Is a ‘Trust Deficit’ in China Destabilizing Growth?
The absence from the public stage of Xi Jinping, the next Chinese president, highlights the problems China faces in finding political stability at a time when its economy needs it most, economists and analysts told CNBC on Friday.
The current vice-president has not been seen in public since the beginning of September and has missed meetings with high-profile politicians including U.S. Secretary of State Hillary Clinton. Speculation has begun to grow, with rumorsthat he has suffered a heart attack, a stroke, or even an assassination attempt.
Chinese authorities and the media have remained silent on his location during this time.
Jonathan Fenby, Director of China Research at Trusted Sources, spoke of a Xi’s disappearance as being the latest in a long line of incidents that indicates the problems the ruling class face in the country.
“What this really shows is the extent to which secrecy and the difficulty of organizing politics in China at the top still prevails, despite all the attempts over the last ten years to get a much more smooth political mechanism in place,” he told CNBC Friday.
“That has implications for decision making, for how China’s economy is going to be steered in this pretty difficult moment.”
Fenby points to the rise of social media in China as being a prime example of how the communist party deal with the public.
“There are supposed to be 30,000 cyber cops, as they’re called, keeping a watch on the Internet,” he said.

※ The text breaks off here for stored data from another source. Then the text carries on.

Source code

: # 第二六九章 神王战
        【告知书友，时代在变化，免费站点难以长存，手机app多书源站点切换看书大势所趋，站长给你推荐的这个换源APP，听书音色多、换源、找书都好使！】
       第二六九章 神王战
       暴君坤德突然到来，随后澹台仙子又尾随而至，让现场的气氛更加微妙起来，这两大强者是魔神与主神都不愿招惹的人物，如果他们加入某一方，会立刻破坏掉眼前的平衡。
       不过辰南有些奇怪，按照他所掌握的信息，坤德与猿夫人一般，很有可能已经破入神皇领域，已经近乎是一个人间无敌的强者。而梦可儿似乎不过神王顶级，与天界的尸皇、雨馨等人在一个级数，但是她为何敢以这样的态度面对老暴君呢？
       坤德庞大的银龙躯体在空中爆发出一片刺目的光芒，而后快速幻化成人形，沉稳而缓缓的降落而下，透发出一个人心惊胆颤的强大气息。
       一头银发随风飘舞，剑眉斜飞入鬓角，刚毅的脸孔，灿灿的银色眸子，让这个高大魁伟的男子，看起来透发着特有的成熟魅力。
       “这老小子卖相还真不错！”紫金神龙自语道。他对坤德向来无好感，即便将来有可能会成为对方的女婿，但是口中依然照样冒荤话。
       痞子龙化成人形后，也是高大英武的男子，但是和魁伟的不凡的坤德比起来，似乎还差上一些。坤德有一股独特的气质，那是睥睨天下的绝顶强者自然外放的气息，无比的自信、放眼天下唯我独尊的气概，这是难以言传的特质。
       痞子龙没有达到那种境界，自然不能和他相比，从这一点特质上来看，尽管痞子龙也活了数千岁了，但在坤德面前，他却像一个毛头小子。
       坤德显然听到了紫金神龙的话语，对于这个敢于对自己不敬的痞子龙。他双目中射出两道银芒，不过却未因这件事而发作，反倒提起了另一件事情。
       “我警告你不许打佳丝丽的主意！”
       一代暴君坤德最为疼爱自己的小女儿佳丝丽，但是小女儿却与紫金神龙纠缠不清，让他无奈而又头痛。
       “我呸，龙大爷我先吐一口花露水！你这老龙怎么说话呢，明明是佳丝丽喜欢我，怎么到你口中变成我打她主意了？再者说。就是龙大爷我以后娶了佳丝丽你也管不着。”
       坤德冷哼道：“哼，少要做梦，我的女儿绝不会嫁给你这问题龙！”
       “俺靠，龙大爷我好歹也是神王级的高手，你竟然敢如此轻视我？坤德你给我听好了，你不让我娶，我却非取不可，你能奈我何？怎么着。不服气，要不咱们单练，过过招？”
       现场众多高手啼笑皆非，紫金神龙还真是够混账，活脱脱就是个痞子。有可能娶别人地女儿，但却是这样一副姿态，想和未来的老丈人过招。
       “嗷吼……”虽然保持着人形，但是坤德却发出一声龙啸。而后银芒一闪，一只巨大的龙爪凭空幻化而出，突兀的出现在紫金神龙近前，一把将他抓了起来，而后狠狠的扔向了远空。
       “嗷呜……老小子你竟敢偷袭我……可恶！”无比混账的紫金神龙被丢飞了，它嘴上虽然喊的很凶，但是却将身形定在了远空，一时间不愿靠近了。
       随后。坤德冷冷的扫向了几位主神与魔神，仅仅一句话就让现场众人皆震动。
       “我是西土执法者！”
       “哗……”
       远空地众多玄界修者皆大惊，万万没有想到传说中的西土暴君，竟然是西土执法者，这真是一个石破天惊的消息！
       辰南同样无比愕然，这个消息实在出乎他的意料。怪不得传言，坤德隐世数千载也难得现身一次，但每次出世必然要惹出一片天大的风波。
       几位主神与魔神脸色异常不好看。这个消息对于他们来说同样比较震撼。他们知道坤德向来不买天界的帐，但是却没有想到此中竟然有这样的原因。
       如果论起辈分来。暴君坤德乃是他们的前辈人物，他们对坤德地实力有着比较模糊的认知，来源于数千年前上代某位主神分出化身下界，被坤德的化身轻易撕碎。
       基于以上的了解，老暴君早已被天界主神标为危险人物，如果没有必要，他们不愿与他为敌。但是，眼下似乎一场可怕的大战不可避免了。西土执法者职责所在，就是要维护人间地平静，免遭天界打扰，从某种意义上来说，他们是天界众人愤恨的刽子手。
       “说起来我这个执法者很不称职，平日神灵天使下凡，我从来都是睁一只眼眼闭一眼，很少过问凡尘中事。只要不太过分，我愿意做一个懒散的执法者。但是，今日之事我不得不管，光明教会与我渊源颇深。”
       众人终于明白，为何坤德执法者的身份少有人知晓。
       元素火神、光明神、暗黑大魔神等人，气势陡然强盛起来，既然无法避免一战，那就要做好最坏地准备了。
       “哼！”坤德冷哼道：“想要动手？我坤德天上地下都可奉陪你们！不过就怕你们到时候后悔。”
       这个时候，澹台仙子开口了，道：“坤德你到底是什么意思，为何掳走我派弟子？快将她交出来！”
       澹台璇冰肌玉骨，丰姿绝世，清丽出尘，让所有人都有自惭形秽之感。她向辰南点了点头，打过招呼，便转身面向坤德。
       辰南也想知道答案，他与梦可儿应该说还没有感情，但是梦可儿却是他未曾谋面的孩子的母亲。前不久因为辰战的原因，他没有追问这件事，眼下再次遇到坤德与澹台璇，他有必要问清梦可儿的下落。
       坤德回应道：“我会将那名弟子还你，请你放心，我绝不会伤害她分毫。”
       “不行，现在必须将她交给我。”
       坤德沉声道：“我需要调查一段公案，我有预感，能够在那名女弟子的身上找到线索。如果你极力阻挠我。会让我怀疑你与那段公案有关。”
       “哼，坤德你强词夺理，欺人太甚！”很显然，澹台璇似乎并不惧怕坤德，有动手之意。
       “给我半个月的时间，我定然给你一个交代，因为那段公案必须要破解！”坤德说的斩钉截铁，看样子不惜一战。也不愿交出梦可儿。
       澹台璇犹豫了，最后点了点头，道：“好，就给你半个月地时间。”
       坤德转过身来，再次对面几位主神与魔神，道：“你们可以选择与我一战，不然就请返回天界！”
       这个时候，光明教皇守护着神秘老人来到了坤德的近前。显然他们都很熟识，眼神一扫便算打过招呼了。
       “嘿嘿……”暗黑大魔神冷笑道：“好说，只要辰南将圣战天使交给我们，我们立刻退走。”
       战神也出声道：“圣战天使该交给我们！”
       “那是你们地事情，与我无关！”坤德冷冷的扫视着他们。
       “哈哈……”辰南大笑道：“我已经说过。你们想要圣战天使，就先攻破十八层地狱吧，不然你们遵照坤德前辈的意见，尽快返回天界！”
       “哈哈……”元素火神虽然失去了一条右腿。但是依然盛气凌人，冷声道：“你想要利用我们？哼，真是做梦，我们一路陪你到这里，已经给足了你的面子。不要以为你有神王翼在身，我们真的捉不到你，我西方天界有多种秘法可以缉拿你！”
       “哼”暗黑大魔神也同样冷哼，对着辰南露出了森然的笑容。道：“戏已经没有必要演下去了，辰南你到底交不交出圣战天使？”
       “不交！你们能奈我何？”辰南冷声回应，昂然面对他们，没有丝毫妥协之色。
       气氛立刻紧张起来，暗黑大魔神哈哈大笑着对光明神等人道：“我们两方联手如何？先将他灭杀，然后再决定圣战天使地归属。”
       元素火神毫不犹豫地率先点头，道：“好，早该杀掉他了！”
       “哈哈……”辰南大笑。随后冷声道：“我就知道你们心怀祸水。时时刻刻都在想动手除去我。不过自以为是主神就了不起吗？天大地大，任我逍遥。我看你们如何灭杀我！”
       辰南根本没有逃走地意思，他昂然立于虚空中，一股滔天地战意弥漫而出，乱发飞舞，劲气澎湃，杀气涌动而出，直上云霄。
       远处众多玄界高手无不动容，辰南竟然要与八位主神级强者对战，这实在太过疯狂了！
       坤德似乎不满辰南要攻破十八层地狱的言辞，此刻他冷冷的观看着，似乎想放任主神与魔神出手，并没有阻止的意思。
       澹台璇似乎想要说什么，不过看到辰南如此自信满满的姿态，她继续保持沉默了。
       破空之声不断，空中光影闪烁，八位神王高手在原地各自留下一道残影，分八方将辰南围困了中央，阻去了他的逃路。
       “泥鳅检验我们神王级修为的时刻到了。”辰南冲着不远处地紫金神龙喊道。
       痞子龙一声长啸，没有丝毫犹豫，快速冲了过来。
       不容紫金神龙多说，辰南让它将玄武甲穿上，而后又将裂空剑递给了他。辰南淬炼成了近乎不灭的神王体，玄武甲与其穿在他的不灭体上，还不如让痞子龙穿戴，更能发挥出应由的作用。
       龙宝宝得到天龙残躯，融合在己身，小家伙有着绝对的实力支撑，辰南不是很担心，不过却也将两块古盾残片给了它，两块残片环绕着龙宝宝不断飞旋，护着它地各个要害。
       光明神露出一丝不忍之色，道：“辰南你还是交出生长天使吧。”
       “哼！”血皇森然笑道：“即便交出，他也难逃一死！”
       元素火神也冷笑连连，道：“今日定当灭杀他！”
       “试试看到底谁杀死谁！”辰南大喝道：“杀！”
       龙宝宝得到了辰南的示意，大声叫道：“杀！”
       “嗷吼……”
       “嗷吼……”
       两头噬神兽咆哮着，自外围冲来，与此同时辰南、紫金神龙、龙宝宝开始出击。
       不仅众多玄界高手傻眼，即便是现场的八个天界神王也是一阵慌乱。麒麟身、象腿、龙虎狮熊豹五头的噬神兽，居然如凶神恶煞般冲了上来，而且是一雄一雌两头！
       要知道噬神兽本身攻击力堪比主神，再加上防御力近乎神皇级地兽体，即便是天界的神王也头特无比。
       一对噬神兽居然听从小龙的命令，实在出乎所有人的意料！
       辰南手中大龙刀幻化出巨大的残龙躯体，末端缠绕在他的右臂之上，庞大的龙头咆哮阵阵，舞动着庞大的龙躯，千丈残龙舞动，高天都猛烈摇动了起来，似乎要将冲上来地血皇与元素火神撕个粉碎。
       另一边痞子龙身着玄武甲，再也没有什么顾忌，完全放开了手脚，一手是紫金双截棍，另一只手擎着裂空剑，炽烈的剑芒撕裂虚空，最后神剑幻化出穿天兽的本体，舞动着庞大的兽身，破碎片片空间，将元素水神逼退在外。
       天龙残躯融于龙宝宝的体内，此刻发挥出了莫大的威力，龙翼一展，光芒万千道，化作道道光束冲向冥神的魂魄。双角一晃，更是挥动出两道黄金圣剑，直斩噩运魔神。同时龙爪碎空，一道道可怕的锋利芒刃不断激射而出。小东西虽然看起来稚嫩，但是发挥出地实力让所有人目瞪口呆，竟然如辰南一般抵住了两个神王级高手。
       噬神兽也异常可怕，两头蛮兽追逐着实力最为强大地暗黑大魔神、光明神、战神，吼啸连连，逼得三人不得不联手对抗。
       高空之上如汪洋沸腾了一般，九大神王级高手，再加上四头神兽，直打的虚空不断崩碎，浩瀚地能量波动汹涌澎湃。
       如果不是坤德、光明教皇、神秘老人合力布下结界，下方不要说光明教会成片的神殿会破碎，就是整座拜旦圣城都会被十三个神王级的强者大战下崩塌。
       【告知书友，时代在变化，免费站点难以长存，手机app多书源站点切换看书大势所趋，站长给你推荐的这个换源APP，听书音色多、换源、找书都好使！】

“There is this gulf, what I call the ‘trust deficit’ in China between the mass of the people and the people in authority.”
August data from China showed exports fell by more than expected and industrial output grew at its slowest pace for more than three years.
Economists have altered their forecasts for Chinese gross domestic product (GDP)growth this year. The International Monetary Fund in July lowered its 2012 growth forecast to 8 percent from 8.2 percent.
Daniel Morris, Global Strategist at JP Morgan Asset Management, underlined how important political direction in China was at this crucial time.
“It’s presumed upon things picking up in China,” he told CNBC Friday.
“If we lack the political decision-making then that leads to a lack of economic change, then maybe we’re not going to see that rebound.”
Morris highlighted that stocks in the energy sectors in China had already responded negatively to the downward turn.
“If China were to slow down more than people expect right now then you kind of start to really run out of places to look for a growth engine. So, the potential downside is quite large,” he said.
Andy Xie, an independent economist, believes Chinese GDP won’t pick up soon, regardless of any opaqueness in the ruling class. He says investors need to be patient for any rebound.
“I think that slow growth is here to stay. China is going through transformation and the process will take years, I would say three years at least,” he told CNBC Thursday.